Segment Open
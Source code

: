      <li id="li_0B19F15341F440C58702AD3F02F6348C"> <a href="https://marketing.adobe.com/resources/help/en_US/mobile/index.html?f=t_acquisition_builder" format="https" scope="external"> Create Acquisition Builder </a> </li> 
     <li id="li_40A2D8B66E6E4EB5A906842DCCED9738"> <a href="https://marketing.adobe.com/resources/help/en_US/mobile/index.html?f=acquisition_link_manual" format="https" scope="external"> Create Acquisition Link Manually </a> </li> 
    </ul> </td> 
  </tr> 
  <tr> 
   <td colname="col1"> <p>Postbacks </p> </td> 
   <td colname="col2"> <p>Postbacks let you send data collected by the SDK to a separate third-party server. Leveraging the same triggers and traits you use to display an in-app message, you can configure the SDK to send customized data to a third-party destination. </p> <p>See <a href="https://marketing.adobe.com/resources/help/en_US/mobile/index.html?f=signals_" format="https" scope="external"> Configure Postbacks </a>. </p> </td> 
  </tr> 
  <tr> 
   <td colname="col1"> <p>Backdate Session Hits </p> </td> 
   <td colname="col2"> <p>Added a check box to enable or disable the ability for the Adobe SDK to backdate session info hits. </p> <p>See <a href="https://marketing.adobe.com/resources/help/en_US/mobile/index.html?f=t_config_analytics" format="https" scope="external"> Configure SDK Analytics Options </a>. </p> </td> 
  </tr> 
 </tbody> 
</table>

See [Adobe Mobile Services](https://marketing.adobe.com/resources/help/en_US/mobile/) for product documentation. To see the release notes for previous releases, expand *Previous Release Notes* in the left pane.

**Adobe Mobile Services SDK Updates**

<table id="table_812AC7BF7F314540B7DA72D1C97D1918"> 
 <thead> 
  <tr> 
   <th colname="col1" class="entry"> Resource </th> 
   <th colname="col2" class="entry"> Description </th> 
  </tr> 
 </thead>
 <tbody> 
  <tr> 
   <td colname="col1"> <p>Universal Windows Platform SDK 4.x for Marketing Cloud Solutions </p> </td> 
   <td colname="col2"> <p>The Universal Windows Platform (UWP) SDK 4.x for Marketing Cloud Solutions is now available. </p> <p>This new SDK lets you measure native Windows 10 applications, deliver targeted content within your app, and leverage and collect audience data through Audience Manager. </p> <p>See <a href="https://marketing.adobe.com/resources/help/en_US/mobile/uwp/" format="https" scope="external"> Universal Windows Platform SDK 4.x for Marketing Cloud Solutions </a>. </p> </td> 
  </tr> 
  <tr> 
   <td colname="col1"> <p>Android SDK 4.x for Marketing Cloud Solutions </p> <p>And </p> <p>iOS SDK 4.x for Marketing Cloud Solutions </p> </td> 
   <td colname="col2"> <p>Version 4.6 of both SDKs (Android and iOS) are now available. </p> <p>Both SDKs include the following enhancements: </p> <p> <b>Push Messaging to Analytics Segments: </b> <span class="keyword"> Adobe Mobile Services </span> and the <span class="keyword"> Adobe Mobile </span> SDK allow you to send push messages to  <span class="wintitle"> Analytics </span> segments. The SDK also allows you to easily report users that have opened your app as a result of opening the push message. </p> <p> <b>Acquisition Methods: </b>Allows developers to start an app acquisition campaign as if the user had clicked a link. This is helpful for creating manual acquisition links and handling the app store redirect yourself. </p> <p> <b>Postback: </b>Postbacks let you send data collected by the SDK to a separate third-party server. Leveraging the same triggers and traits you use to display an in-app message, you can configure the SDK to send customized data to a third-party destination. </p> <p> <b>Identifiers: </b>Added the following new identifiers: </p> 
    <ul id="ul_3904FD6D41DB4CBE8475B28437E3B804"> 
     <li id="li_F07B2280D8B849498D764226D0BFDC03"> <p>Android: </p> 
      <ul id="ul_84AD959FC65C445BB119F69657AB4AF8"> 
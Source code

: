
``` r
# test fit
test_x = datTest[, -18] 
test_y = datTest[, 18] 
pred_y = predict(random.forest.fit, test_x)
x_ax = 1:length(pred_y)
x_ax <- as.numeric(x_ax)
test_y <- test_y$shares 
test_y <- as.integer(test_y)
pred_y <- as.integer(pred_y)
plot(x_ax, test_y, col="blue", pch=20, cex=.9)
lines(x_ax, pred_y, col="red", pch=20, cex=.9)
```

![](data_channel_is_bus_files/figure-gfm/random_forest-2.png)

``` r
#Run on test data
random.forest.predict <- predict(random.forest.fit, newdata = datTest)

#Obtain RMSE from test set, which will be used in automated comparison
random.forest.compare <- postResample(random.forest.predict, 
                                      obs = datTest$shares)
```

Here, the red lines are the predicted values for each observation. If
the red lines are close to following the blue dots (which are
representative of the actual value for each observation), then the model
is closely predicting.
Segment Closed
ACTIVITY ▸
Would you please give all of the records again exactly as they stand?

WORKED SOLUTION ▸
Source code

:      <li id="li_0B19F15341F440C58702AD3F02F6348C"> <a href="https://marketing.adobe.com/resources/help/en_US/mobile/index.html?f=t_acquisition_builder" format="https" scope="external"> Create Acquisition Builder </a> </li> 
     <li id="li_40A2D8B66E6E4EB5A906842DCCED9738"> <a href="https://marketing.adobe.com/resources/help/en_US/mobile/index.html?f=acquisition_link_manual" format="https" scope="external"> Create Acquisition Link Manually </a> </li> 
    </ul> </td> 
  </tr> 
  <tr> 
   <td colname="col1"> <p>Postbacks </p> </td> 
   <td colname="col2"> <p>Postbacks let you send data collected by the SDK to a separate third-party server. Leveraging the same triggers and traits you use to display an in-app message, you can configure the SDK to send customized data to a third-party destination. </p> <p>See <a href="https://marketing.adobe.com/resources/help/en_US/mobile/index.html?f=signals_" format="https" scope="external"> Configure Postbacks </a>. </p> </td> 
  </tr> 
  <tr> 
   <td colname="col1"> <p>Backdate Session Hits </p> </td> 
   <td colname="col2"> <p>Added a check box to enable or disable the ability for the Adobe SDK to backdate session info hits. </p> <p>See <a href="https://marketing.adobe.com/resources/help/en_US/mobile/index.html?f=t_config_analytics" format="https" scope="external"> Configure SDK Analytics Options </a>. </p> </td> 
  </tr> 
 </tbody> 
</table>

See [Adobe Mobile Services](https://marketing.adobe.com/resources/help/en_US/mobile/) for product documentation. To see the release notes for previous releases, expand *Previous Release Notes* in the left pane.

**Adobe Mobile Services SDK Updates**

<table id="table_812AC7BF7F314540B7DA72D1C97D1918"> 
 <thead> 
  <tr> 
   <th colname="col1" class="entry"> Resource </th> 
   <th colname="col2" class="entry"> Description </th> 
  </tr> 
 </thead>
 <tbody> 
  <tr> 
   <td colname="col1"> <p>Universal Windows Platform SDK 4.x for Marketing Cloud Solutions </p> </td> 
   <td colname="col2"> <p>The Universal Windows Platform (UWP) SDK 4.x for Marketing Cloud Solutions is now available. </p> <p>This new SDK lets you measure native Windows 10 applications, deliver targeted content within your app, and leverage and collect audience data through Audience Manager. </p> <p>See <a href="https://marketing.adobe.com/resources/help/en_US/mobile/uwp/" format="https" scope="external"> Universal Windows Platform SDK 4.x for Marketing Cloud Solutions </a>. </p> </td> 
  </tr> 
  <tr> 
   <td colname="col1"> <p>Android SDK 4.x for Marketing Cloud Solutions </p> <p>And </p> <p>iOS SDK 4.x for Marketing Cloud Solutions </p> </td> 
   <td colname="col2"> <p>Version 4.6 of both SDKs (Android and iOS) are now available. </p> <p>Both SDKs include the following enhancements: </p> <p> <b>Push Messaging to Analytics Segments: </b> <span class="keyword"> Adobe Mobile Services </span> and the <span class="keyword"> Adobe Mobile </span> SDK allow you to send push messages to  <span class="wintitle"> Analytics </span> segments. The SDK also allows you to easily report users that have opened your app as a result of opening the push message. </p> <p> <b>Acquisition Methods: </b>Allows developers to start an app acquisition campaign as if the user had clicked a link. This is helpful for creating manual acquisition links and handling the app store redirect yourself. </p> <p> <b>Postback: </b>Postbacks let you send data collected by the SDK to a separate third-party server. Leveraging the same triggers and traits you use to display an in-app message, you can configure the SDK to send customized data to a third-party destination. </p> <p> <b>Identifiers: </b>Added the following new identifiers: </p> 
    <ul id="ul_3904FD6D41DB4CBE8475B28437E3B804"> 
     <li id="li_F07B2280D8B849498D764226D0BFDC03"> <p>Android: </p> 
      <ul id="ul_84AD959FC65C445BB119F69657AB4AF8"> 
Source code

:
``` r
# test fit
test_x = datTest[, -18] 
test_y = datTest[, 18] 
pred_y = predict(random.forest.fit, test_x)
x_ax = 1:length(pred_y)
x_ax <- as.numeric(x_ax)
test_y <- test_y$shares 
test_y <- as.integer(test_y)
pred_y <- as.integer(pred_y)
plot(x_ax, test_y, col="blue", pch=20, cex=.9)
lines(x_ax, pred_y, col="red", pch=20, cex=.9)
```

![](data_channel_is_bus_files/figure-gfm/random_forest-2.png)

``` r
#Run on test data
random.forest.predict <- predict(random.forest.fit, newdata = datTest)

#Obtain RMSE from test set, which will be used in automated comparison
random.forest.compare <- postResample(random.forest.predict, 
                                      obs = datTest$shares)
```

Here, the red lines are the predicted values for each observation. If
the red lines are close to following the blue dots (which are
representative of the actual value for each observation), then the model
is closely predicting.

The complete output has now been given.